Is this the biggest concern we’ve come across with the former Boston Celtic? Not necessarily. However, it’s one of many which have cropped up over the past few weeks.
As a result, it’s getting to the point where the Cavs need to give serious consideration to the idea of trading Thomas.
Naturally, such an idea sounds insane at first glance.
Receiving Thomas – a two-time All-Star who finished third in scoring last season – was what made parting with Kyrie Irving slightly easier to deal with. Additionally, he’s only played in ten games this season, which makes it difficult to truly evaluate what he can offer Cleveland on a nightly basis.
Despite all of this, there are still plenty of reasons why exploring the market for Thomas is the route the Cavs need to take.
For one, not only is Thomas slowing down Cleveland’s offense, he’s also been very clear about the fact he won’t be changing his approach despite this. His constantly chucking shots night in and night out has reportedly angered Cavs players, and rightfully so.

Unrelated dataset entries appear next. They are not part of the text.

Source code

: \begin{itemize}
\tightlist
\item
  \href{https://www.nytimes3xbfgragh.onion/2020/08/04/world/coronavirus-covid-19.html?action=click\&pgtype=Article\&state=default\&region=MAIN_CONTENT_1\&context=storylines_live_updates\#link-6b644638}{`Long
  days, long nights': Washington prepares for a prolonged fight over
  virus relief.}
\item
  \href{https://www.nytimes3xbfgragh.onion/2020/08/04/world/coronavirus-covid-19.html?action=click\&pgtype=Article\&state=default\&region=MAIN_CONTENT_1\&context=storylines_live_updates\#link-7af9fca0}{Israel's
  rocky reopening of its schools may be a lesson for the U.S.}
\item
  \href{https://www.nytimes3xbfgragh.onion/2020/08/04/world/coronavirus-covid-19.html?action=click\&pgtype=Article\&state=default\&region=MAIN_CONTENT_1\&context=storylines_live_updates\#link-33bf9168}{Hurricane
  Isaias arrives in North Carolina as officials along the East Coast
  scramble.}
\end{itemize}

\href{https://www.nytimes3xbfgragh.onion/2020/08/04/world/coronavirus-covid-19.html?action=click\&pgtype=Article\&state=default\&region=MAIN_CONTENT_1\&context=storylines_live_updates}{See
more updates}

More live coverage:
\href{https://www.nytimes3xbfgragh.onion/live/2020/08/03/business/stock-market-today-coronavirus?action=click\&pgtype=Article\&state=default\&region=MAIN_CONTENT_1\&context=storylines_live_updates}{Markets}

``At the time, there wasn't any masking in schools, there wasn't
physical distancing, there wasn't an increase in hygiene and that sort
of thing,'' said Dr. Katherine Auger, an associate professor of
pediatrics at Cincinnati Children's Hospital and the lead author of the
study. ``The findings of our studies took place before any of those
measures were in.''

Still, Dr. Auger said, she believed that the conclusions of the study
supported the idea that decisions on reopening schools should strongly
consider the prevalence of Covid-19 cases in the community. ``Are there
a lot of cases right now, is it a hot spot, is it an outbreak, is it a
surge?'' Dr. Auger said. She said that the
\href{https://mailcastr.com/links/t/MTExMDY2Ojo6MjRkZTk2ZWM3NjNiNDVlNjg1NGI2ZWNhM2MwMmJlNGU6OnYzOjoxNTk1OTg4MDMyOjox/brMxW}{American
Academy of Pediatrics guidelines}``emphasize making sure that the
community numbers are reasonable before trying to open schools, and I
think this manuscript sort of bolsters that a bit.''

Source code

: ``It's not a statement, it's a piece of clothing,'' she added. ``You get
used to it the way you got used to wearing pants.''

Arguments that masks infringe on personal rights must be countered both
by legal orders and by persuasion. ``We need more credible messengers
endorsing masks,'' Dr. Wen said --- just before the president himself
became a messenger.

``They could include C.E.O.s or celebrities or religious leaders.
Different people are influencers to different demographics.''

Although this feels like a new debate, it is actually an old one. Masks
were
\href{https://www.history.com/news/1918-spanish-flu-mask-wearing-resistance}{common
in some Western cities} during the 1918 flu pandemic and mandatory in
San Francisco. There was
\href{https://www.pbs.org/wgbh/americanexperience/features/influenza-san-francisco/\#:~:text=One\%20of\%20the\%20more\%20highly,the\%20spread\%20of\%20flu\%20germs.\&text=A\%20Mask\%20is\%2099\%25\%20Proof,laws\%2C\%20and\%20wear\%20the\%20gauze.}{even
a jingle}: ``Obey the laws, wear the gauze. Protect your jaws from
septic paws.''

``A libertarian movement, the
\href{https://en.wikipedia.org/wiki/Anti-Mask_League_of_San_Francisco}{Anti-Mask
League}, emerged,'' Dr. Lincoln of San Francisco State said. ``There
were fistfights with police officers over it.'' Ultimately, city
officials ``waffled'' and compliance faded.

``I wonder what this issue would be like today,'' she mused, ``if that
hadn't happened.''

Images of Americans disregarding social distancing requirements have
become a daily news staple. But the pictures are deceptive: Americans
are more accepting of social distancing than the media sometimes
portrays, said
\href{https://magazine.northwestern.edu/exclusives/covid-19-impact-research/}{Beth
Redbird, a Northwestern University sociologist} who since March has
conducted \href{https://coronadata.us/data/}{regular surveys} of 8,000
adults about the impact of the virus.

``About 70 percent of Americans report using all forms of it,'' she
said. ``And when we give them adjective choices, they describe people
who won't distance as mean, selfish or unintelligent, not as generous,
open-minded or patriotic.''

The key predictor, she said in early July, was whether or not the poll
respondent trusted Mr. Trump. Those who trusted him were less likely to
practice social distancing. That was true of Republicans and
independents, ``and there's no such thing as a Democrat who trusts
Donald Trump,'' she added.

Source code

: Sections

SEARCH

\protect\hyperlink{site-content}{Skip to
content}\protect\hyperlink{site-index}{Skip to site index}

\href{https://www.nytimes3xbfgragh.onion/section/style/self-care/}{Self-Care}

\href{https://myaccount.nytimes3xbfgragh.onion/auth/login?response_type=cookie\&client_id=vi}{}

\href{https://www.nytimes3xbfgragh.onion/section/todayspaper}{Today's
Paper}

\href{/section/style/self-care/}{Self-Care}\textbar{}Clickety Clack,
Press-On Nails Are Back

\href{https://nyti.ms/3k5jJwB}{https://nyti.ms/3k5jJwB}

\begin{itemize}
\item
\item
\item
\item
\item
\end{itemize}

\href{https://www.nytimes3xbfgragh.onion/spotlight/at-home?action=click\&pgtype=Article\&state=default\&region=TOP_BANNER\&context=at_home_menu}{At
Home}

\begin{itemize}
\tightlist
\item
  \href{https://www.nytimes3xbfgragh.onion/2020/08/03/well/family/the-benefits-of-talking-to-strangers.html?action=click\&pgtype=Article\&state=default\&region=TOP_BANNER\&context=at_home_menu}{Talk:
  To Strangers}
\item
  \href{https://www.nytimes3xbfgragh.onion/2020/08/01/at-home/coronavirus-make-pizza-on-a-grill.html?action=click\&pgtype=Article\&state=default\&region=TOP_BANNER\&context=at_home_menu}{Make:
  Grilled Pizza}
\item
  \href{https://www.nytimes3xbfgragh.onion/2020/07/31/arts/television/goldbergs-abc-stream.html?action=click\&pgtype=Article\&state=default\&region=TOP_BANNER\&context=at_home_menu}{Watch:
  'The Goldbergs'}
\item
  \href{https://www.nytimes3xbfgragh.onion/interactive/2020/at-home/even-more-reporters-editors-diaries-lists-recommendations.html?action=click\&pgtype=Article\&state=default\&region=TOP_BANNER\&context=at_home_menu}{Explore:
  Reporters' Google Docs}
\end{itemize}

When asked about this, Thomas wanted to know who exactly had a problem with his shooting before stating the team knew what it was getting when it traded for him.
Defensively, Cleveland’s point guard is an even bigger liability. Thomas has been frequently exposed by opposing teams, with highlights of players blowing by him becoming a common occurrence. The problem here is this isn’t a new issue, as he’s always struggled to hold his own on defense.

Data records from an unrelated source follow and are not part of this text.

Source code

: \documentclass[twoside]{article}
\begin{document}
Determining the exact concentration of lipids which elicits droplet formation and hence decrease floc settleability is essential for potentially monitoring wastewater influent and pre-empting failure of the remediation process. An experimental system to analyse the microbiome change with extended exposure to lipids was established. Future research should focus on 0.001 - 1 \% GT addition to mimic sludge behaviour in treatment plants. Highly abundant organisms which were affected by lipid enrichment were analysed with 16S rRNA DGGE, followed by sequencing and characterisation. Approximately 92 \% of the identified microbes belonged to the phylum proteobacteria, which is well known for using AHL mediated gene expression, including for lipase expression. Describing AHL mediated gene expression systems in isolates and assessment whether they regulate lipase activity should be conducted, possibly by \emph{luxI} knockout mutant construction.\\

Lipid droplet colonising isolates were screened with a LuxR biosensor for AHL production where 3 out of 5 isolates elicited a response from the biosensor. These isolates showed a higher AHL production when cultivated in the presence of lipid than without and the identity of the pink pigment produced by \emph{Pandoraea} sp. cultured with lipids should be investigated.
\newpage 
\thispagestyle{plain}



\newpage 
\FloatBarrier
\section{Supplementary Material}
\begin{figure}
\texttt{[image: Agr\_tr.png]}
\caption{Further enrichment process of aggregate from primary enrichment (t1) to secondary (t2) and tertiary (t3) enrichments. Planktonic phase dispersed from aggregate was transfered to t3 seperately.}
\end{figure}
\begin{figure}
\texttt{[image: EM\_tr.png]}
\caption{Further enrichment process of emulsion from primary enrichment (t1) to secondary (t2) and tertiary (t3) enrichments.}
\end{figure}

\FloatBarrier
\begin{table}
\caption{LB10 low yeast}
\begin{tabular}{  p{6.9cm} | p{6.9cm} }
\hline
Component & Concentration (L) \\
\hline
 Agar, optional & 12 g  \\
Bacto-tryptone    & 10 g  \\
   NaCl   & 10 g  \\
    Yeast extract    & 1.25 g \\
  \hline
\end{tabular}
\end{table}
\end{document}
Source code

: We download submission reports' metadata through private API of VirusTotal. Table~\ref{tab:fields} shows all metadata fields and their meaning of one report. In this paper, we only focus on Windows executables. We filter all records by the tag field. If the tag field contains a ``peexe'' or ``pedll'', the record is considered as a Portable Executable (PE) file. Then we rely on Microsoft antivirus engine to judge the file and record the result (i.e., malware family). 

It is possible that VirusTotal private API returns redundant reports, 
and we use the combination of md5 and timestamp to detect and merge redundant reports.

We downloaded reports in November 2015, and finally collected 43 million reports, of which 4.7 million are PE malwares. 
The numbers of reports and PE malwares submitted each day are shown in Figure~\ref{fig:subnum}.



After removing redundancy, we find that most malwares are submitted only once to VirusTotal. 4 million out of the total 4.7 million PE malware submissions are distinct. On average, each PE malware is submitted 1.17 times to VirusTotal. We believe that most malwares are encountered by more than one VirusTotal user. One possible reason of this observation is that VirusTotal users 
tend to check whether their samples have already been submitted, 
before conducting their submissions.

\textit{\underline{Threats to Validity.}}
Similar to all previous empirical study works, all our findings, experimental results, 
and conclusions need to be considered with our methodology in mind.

To be fair, the Cavs are trying to find ways to adjust the rotation to work around these problems. Coach Tyronn Lue has hinted he’ll continue cutting back on situations in which Thomas and LeBron James share the court to give each equal time running the offense.

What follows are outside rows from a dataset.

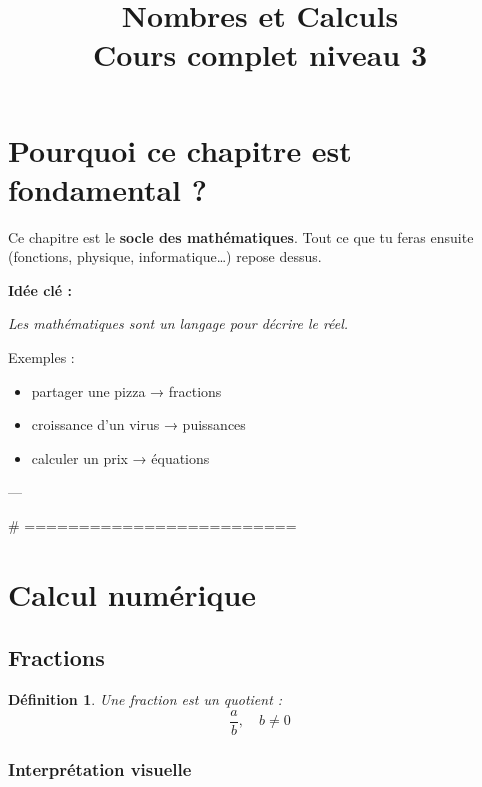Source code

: \documentclass[11pt,a4paper]{article}
\title{\Huge Nombres et Calculs \\ \large Cours complet niveau 3\ieme}
\date{}
\newtheorem{definition}{Définition}
\begin{document}
\maketitle

\section{Pourquoi ce chapitre est fondamental ?}

Ce chapitre est le \textbf{socle des mathématiques}.  
Tout ce que tu feras ensuite (fonctions, physique, informatique…) repose dessus.

\textbf{Idée clé :}  
\begin{center}
\textit{Les mathématiques sont un langage pour décrire le réel.}
\end{center}

Exemples :
\begin{itemize}
\item partager une pizza → fractions
\item croissance d’un virus → puissances
\item calculer un prix → équations
\end{itemize}

---

# =========================
\section{Calcul numérique}

\subsection{Fractions}

\begin{definition}
Une fraction est un quotient :
\[
\frac{a}{b}, \quad b \neq 0
\]
\end{definition}

\subsubsection{Interprétation visuelle}

\begin{center}
\end{center}
\end{document}
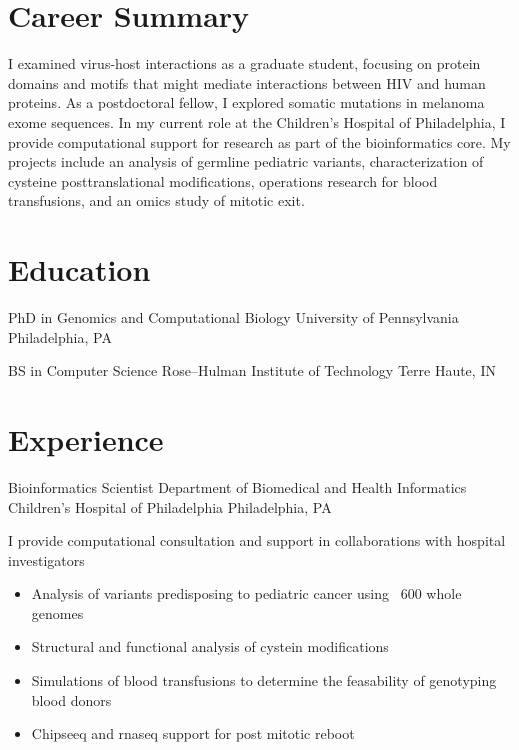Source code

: \documentclass [10pt, letterpaper]{moderncv}
\newcommand\myitem{\item[ $\circ$ ]\hspace*{.1em} }
\begin{document}
\maketitle


\section {Career Summary}
\cvline {} {I examined virus-host interactions as a graduate student, focusing on protein domains and motifs that might mediate interactions between HIV and human proteins. As a postdoctoral fellow, I explored somatic mutations in melanoma exome sequences. In my current role at the Children's Hospital of Philadelphia, I provide computational support for research as part of the bioinformatics core. My projects include an analysis of germline pediatric variants, characterization of cysteine posttranslational modifications, operations research for blood transfusions, and an omics study of mitotic exit.}

\section {Education}


         {PhD in Genomics and Computational Biology}
         {University of Pennsylvania}
         {Philadelphia, PA}
         {}
         {}

         {BS in Computer Science}
         {Rose--Hulman Institute of Technology}
         {Terre Haute, IN}
         {}
         {}

\section {Experience}

         {Bioinformatics Scientist}
         {Department of Biomedical and Health Informatics}
         {Children's Hospital of Philadelphia}
         {Philadelphia, PA}
         {I  provide computational consultation and support in collaborations with  hospital investigators
           \begin{itemize}%
             \setlength{\itemindent}{1.5em}
         \myitem Analysis of variants predisposing to pediatric cancer using ~600 whole genomes
         \myitem Structural and functional analysis of cystein modifications
         \myitem Simulations of blood transfusions to determine the feasability of genotyping blood donors
         \myitem Chipseeq and rnaseq support for post mitotic reboot
           \end{itemize}
           }
\end{document}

Unfortunately, this doesn’t help as much when it comes to the problems Thomas is causing within the locker room.
As mentioned, players are already grumbling about his questionable shot selection. This came after the much-publicized team meeting in which Thomas called out Kevin Love for leaving a game early due to illness. Many also believe he was the one who leaked details of the meeting to the press to begin with.
So far, the only thing we’ve learned from Thomas’ time in Cleveland is how badly he’s fitting with the team. Players have problems with what he’s offering on the court and what he’s saying in the locker room. It certainly doesn’t lead anyone to believe he can help bring the Cavs a title this season.
If you’re still hesitant about the idea of parting with Thomas, I have a simple question.
What about this is going to change come summer?
By that, I mean is anything going to be different when it comes time for the Cavs to decide if they want to re-sign Thomas? He’s already stated he has no plans on changing his style, and has never been shy about voicing his opinion. It’s tough to believe he’ll hold his tongue if he comes across any future issues with teammates.
It all makes the scenario of Cleveland offering Thomas a max contract – something he’s very publicly clamoring for – very unlikely. As a result, why retain him if he’s not fitting in with the team and might end up elsewhere this summer?
Let’s face it, the Cavs have already lost the Irving trade. With this in mind, there’s still a chance to turn Thomas into something beneficial as opposed to losing him for nothing.
If Cleveland keeps Thomas past the deadline, only to watch him walk away this summer, all it will do is make the trade even more lopsided than it already appears.